Record extracts below:
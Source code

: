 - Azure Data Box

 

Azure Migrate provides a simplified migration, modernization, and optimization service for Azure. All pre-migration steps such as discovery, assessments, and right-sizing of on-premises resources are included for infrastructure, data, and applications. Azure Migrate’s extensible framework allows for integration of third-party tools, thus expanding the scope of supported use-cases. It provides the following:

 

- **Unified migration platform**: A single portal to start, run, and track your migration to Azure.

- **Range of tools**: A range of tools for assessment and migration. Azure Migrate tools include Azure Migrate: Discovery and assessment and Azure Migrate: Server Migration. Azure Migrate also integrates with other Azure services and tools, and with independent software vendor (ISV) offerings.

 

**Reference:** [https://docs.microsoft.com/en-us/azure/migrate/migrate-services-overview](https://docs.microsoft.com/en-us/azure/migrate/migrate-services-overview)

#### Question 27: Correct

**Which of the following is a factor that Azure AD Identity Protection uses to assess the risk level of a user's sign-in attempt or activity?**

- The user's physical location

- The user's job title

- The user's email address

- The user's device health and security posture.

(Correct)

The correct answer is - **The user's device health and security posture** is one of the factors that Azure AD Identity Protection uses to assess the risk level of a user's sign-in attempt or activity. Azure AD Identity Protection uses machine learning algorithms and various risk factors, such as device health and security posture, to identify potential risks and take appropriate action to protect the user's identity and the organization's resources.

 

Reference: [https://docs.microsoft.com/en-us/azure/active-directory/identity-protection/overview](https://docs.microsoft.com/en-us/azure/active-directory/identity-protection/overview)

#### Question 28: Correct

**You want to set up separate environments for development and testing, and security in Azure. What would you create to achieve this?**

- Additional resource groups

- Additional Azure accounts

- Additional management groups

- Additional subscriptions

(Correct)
End of Record extracts.
Record extracts below:
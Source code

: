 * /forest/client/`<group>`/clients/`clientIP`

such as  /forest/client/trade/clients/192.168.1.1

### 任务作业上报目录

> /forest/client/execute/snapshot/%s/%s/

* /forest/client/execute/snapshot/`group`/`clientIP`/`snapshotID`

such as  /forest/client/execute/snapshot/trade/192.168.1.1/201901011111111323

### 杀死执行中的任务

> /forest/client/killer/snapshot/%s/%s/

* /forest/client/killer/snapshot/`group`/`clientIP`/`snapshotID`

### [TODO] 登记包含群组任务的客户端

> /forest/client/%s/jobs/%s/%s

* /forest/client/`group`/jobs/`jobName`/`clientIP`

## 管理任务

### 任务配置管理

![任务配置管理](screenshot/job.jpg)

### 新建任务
End of Record extracts.
• **Task goal**: Look through the entries above and report the number of lines that contain "snapshot". Write only the number.

• **Output below**: 5